A culpa do outro

Quando o assunto é o uso do dinheiro público, há muitos interessados e poucos responsáveis. Os interessados são aqueles gestores que não se cansam de pedir verbas e mais verbas para projetos -alguns prioritários, outros inexequíveis. Os responsáveis são aqueles que sabem as necessidades de seus setores e administram o dinheiro de forma que ele dure o maior tempo possível, sendo útil para o maior número de pessoas.

Interessados e responsáveis têm a obrigação de aplicar o dinheiro público da melhor forma possível, sem qualquer tipo de desvio. Claro que nem sempre os projetos vão dar certo, há situações imprevisíveis que podem mudar os planos. Mas quando isto acontece, os responsáveis assumem a situação, tentam corrigi-la o mais rápido possível e não se escondem das críticas. Já os interessados preferem praticar o esporte preferido da burocracia brasileira – transferir a culpa para os outros.

É o caso dos problemas no Sistema Único de Saúde, o SUS. O repórter Leonardo Coleto percorreu os hospitais e falou com as autoridades constituídas. Seguem agora dois trechos da matéria de O Estado do último domingo. O primeiro: “A Constituição Federal de 1988 garante: a saúde é direito de todos e dever do Estado. Na teoria o artigo 196 é de extrema importância, mas será que na prática é isso que acontece? Usuários do Sistema Único de Saúde (SUS) em Curitiba afirmam que filas e demoras no agendamento de exames e cirurgias são frequentes. Muitos temem, inclusive, por dependerem do SUS como única forma de acesso à saúde”.

O fato é notório. Não é de hoje que os brasileiros sabem que a saúde pública vive um estado de calamidade pública. Se recentemente não acompanhamos mais aqueles momentos trágicos – pessoas largadas em macas nos corredores, crianças e gestantes sofrendo no chão, idosos perdendo a vida por falta de atendimento -, é porque houve uma significativa melhora da economia, que permitiu para muita gente adquirir planos de saúde, mesmo os mais singelos.
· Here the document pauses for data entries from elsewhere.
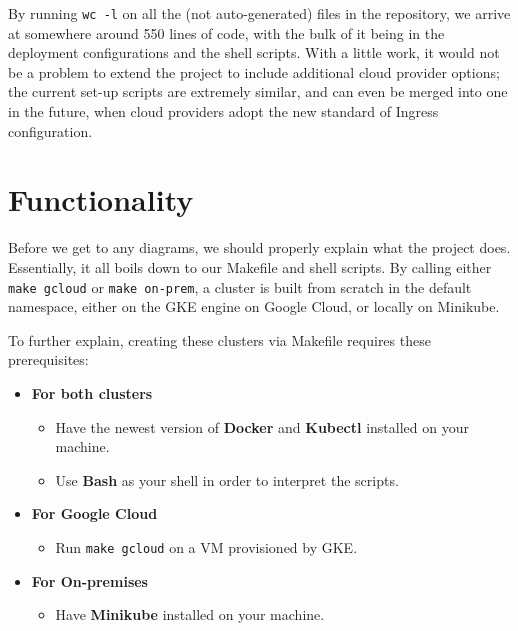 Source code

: \documentclass[thesis=B,english]{FITthesis}[2019/12/23]
\begin{document}
By running \verb|wc -l| on all the (not auto-generated) files in the repository, we arrive at somewhere around 550 lines of code, with the bulk of it being in the deployment configurations and the shell scripts. With a little work, it would not be a problem to extend the project to include additional cloud provider options; the current set-up scripts are extremely similar, and can even be merged into one in the future, when cloud providers adopt the new standard of Ingress configuration.

\section{Functionality}

Before we get to any diagrams, we should properly explain what the project does. Essentially, it all boils down to our Makefile and shell scripts. By calling either \verb|make gcloud| or \verb|make on-prem|, a cluster is built from scratch in the default namespace, either on the GKE engine on Google Cloud, or locally on Minikube.

To further explain, creating these clusters via Makefile requires these prerequisites:

\begin{itemize}
  \setlength\itemsep{0em}
  \item \textbf{For both clusters}
  
  \begin{itemize}
    \setlength\itemsep{0em}
    \item Have the newest version of \textbf{Docker} and \textbf{Kubectl} installed on your machine.
    \item Use \textbf{Bash} as your shell in order to interpret the scripts.
  \end{itemize} 
  \item \textbf{For Google Cloud}
  
  \begin{itemize}
    \setlength\itemsep{0em}
    \item Run \verb|make gcloud| on a VM provisioned by GKE.
  \end{itemize}
  \item \textbf{For On-premises}
  
  \begin{itemize}
    \setlength\itemsep{0em}
    \item Have \textbf{Minikube} installed on your machine.
  \end{itemize}
\end{itemize}
\end{document}
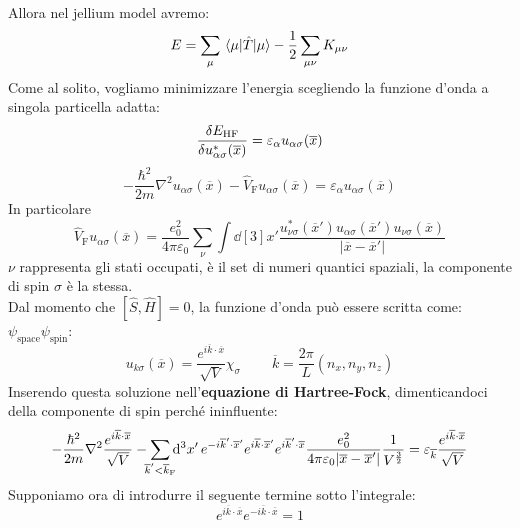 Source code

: Allora nel jellium model avremo:
\begin{equation*}
    E=\sum_{\mu}\mel{\mu}{\hat T}{\mu}-\frac 12 \sum_{\mu\nu}K_{\mu\nu}
\end{equation*}
Come al solito, vogliamo minimizzare l'energia scegliendo la funzione d'onda a singola particella adatta:
\begin{equation*}
    \functionalderivative{E_\text{HF}}{u_{\alpha\sigma}^*(\overline x)}=\varepsilon_\alpha u_{\alpha\sigma}(\overline x)
\end{equation*}
\begin{equation*}
    -\frac{\hbar^2}{2m}\nabla^2u_{\alpha\sigma}(\overline x)-\hat V_{\text{F}}u_{\alpha\sigma}(\overline x)=\varepsilon_\alpha u_{\alpha\sigma}(\overline x)
\end{equation*}
In particolare
\begin{equation*}
    \hat V_{\text{F}}u_{\alpha\sigma}(\overline x)=\frac{e_0^2}{4\pi\varepsilon_0}\sum_\nu\int\dd[3]{x'}\frac{u_{\nu\sigma}^*(\overline{x}')u_{\alpha\sigma}(\overline{x}')u_{\nu\sigma}(\overline{x})}{|\overline{x}-\overline{x}'|}
\end{equation*}
$\nu$ rappresenta gli stati occupati, è il set di numeri quantici spaziali, la componente di spin $\sigma$ è la stessa. \\
Dal momento che $[\hat S, \hat H]=0$, la funzione d'onda può essere scritta come: $\psi_{\text{space}}\psi_{\text{spin}}$:
\begin{equation*}
    u_{k\sigma}(\overline x)=\frac{e^{i\overline{k}\cdot\overline{x}}}{\sqrt V}\chi_\sigma \ \ \ \ \ \ \ \ \ \ \overline k=\frac{2\pi}{L}(n_x,n_y,n_z)
\end{equation*}
Inserendo questa soluzione nell'\textbf{equazione di Hartree-Fock}, dimenticandoci della componente di spin perché ininfluente:
\begin{equation*}
    -\frac{\hbar^2}{2m}\nabla^2\frac{e^{i\overline{k}\cdot\overline{x}}}{\sqrt V}-\sum_{\mathclap{\overline{k}'<\overline{k}_\text{F}}}\dd[3]{x'}e^{-i\overline{k}'\cdot\overline{x}'}e^{i\overline{k}\cdot\overline{x}'}e^{i\overline{k}'\cdot\overline{x}}\frac{e_0^2}{4\pi\varepsilon_0|\overline{x}-\overline{x}'|}\frac{1}{V^{\frac 32}}=\varepsilon_{\overline k}\frac{e^{i\overline{k}\cdot\overline{x}}}{\sqrt V}
\end{equation*}
Supponiamo ora di introdurre il seguente termine sotto l'integrale:
\begin{equation*}
    e^{i\overline{k}\cdot\overline{x}}e^{-i\overline{k}\cdot\overline{x}}=1
\end{equation*}

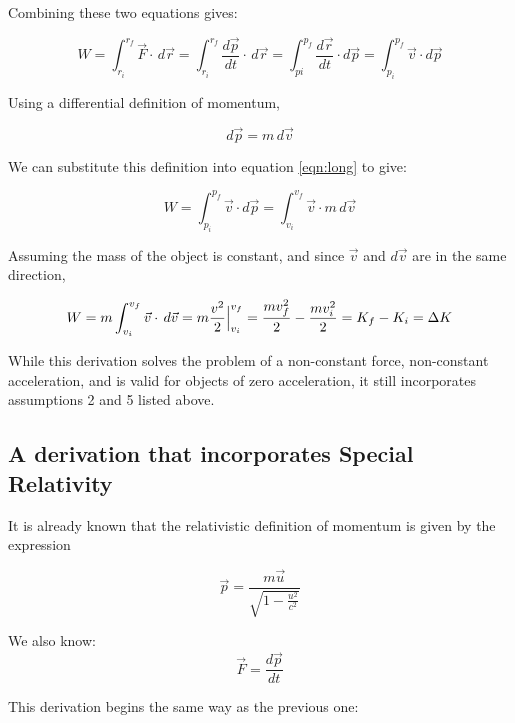 \documentclass[letterpaper, 12pt]{article}
\begin{document}
Combining these two equations gives: 

\begin{equation}
	W = \int_{r_i}^{r_f} \vec{F} \cdot \,d\vec{r} = \int_{r_i}^{r_f} \frac{d\vec{p}}{dt} \cdot \,d\vec{r} = \int_{pi}^{p_f}  \frac{d\vec{r}}{dt} \cdot d\vec{p} = \int_{p_i}^{p_f} \vec{v} \cdot d\vec{p}  
	\label{eqn:long}
\end{equation}

Using a differential definition of momentum,

\begin{equation}
	d\vec{p} = m \, d\vec{v} 
\end{equation}

We can substitute this definition into equation \ref{eqn:long} to give: 

\begin{equation}
	W = \int_{p_i}^{p_f} \vec{v} \cdot d\vec{p}  = \int_{v_i}^{v_f} \vec{v} \cdot m \, d\vec{v}   
\end{equation}

Assuming the mass of the object is constant, and since $\vec{v}$ and $d\vec{v} $ are in the same direction,  

\begin{equation}
	W = m \int_{v_i}^{v_f} \vec{v} \cdot \, d\vec{v}  = m \frac{v^2}{2} \Big {|}_{v_i}^{v_f} = \frac{mv_f^2}{2} - \frac{mv_i^2}{2} = K_f - K_i = \Delta K
\end{equation}

While this derivation solves the problem of a non-constant force, non-constant acceleration, and is valid for objects of zero acceleration, it still incorporates assumptions 2 and 5 listed above.  


\subsection{A derivation that incorporates Special Relativity}
It is already known that the relativistic definition of momentum is given by the expression

\begin{equation}
	\vec{p} = \frac{m \vec{u}}{\sqrt{1-\frac{u^2}{c^2}}} 
	\label{eqn:relmomentum}
\end{equation}

We also know:
\begin{equation}
	\vec{F} = \frac{d\vec{p}}{dt}
\end{equation}

This derivation begins the same way as the previous one:
\end{document}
Assim, a situação não é mais desesperadora, mas segue sendo muito ruim. Aqueles que ainda precisam dos hospitais públicos esperam por exames laboratoriais, sofrem para conseguir consultas e, claro, dependem da boa vontade e da sorte para passarem por cirurgias. É pior, claro, para crianças e idosos, que são os mais necessitados – e principalmente não podem esperar por serviços básicos.

Agora, o segundo trecho da reportagem de O Estado: “Segundo o Ministério da Saúde (MS), o SUS é descentralizado em todo o Brasil. Ou seja, não há hierarquização e os gerentes locais (secretarias municipais e estaduais) são responsáveis por todo o atendimento. Em Curitiba, pelo município ter gestão plena do SUS, a responsabilidade por essa demora de atendimentos é da Secretaria Municipal de Saúde (SMS)”.

Quando a situação é boa na saúde, o ministro José Gomes Temporão aparece rapidamente para colher os louros. Mas se o caos impera, logo se repassa a responsabilidade para a prefeitura de Curitiba, neste caso. É importante ressaltar que, claro, a prefeitura tem que agir para melhorar a situação na capital do Estado.

Mas cabe ao governo federal, no mínimo, exercer maior cobrança. Da forma como se manifestou, o Ministério da Saúde simplesmente lavou as mãos, como se o problema não lhe interessasse. Por mais que o SUS tenha administração local, é um organismo ligado ao ministério. Por isso, que as autoridades competentes assumam a responsabilidade de cuidar dos problemas da saúde pública em todo o País.